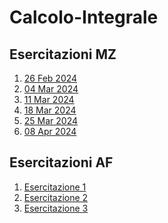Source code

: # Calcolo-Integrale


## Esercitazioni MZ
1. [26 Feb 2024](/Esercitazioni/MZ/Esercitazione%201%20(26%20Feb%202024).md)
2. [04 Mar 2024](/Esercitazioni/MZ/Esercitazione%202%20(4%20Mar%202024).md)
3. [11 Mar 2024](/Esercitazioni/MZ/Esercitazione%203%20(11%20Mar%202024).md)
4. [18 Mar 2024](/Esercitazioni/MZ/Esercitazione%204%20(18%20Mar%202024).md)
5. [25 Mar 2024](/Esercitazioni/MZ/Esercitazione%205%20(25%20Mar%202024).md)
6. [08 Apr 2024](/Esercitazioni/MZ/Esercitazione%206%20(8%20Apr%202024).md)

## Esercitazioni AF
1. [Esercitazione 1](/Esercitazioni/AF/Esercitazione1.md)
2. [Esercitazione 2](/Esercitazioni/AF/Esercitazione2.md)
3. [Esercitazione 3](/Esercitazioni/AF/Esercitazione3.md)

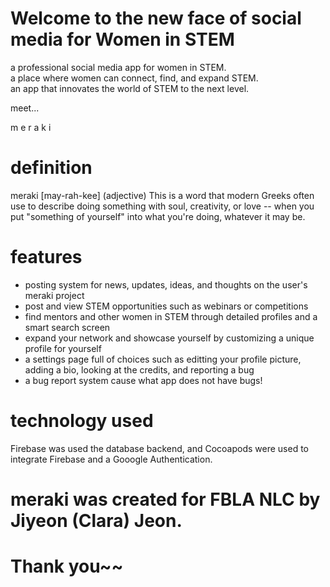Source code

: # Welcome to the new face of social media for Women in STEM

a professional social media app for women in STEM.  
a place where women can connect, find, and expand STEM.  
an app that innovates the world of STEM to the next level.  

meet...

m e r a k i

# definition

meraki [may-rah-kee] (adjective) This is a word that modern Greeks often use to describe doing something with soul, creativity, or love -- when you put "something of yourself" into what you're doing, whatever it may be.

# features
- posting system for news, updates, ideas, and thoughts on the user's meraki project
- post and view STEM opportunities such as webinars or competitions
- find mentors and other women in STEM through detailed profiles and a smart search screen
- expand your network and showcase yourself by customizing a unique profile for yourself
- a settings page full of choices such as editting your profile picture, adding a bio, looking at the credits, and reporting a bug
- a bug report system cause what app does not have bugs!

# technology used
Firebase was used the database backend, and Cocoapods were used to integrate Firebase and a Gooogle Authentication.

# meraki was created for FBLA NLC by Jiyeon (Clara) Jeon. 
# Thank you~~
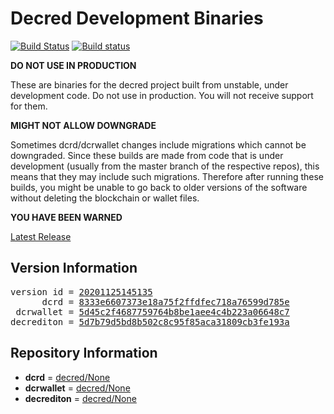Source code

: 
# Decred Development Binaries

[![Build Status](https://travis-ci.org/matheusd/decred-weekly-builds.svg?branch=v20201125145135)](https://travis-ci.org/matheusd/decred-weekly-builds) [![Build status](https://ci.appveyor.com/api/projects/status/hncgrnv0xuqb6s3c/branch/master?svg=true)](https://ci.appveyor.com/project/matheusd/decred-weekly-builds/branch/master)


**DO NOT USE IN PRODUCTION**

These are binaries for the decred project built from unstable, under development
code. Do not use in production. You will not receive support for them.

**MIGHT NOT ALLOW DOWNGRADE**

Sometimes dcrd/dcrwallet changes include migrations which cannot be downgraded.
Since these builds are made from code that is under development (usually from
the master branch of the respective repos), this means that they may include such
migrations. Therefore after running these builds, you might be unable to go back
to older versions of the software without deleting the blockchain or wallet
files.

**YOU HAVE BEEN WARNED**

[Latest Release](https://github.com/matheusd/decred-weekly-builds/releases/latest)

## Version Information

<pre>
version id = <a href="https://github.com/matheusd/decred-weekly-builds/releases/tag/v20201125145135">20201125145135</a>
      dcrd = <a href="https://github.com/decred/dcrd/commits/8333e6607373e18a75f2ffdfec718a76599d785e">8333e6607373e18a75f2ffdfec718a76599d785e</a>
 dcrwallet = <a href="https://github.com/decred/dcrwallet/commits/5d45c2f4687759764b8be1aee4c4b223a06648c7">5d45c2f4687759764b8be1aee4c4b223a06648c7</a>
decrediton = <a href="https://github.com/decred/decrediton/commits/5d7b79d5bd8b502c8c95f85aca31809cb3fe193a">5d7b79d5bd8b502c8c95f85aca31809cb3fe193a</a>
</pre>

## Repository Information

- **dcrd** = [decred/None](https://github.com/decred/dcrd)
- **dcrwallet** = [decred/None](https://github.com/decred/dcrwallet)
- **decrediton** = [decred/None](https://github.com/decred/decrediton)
━━━
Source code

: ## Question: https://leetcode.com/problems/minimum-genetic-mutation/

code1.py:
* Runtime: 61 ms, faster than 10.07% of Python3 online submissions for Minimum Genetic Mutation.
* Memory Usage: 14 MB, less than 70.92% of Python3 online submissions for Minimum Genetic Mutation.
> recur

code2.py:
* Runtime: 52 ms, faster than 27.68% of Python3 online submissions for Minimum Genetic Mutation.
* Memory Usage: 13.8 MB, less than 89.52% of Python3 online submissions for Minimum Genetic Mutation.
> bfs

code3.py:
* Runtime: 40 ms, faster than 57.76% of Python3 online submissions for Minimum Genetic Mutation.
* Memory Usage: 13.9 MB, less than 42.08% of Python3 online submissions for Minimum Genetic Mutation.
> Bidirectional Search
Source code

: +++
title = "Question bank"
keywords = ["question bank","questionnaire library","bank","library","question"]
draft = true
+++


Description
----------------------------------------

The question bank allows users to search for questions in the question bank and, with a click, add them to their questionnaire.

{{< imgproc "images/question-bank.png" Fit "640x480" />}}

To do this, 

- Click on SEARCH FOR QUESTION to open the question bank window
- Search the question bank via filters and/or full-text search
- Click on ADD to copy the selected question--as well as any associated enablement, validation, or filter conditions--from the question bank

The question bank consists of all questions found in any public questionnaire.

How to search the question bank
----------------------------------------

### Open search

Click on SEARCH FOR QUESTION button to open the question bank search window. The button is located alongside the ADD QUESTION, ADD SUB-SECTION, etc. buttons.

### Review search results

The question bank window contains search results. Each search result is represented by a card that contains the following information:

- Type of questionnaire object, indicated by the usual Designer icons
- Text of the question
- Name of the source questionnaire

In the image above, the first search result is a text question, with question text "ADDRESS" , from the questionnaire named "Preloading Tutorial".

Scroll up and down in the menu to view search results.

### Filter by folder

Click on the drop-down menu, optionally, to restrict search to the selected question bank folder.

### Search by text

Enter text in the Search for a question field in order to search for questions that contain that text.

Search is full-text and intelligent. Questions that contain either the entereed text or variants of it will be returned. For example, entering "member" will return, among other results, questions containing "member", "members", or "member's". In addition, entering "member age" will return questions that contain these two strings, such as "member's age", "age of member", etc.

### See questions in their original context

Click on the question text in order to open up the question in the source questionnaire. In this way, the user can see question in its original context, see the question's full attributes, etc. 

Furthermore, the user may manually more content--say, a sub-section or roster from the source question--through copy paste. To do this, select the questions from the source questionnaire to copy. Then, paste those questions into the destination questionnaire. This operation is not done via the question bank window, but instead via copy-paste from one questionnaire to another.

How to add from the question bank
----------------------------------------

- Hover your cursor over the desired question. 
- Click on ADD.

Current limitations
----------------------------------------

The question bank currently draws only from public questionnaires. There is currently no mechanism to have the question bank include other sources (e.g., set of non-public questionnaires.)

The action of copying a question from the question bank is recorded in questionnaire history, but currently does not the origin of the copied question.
━━━
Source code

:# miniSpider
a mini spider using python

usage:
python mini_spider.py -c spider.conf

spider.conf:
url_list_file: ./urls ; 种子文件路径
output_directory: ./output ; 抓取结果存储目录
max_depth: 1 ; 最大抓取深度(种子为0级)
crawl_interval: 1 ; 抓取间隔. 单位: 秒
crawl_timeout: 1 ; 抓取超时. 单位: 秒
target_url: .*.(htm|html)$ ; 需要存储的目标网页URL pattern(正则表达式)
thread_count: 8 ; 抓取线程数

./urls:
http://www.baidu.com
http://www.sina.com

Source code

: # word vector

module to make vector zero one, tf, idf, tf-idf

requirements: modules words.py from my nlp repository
━━━
### EXERCISE DESCRIPTION
The lines holding the word "matheusd" are the answer. Find them in the entries and copy them.

### TASK RESPONSE
[![Build Status](https://travis-ci.org/matheusd/decred-weekly-builds.svg?branch=v20201125145135)](https://travis-ci.org/matheusd/decred-weekly-builds) [![Build status](https://ci.appveyor.com/api/projects/status/hncgrnv0xuqb6s3c/branch/master?svg=true)](https://ci.appveyor.com/project/matheusd/decred-weekly-builds/branch/master)
[Latest Release](https://github.com/matheusd/decred-weekly-builds/releases/latest)
version id = <a href="https://github.com/matheusd/decred-weekly-builds/releases/tag/v20201125145135">20201125145135</a>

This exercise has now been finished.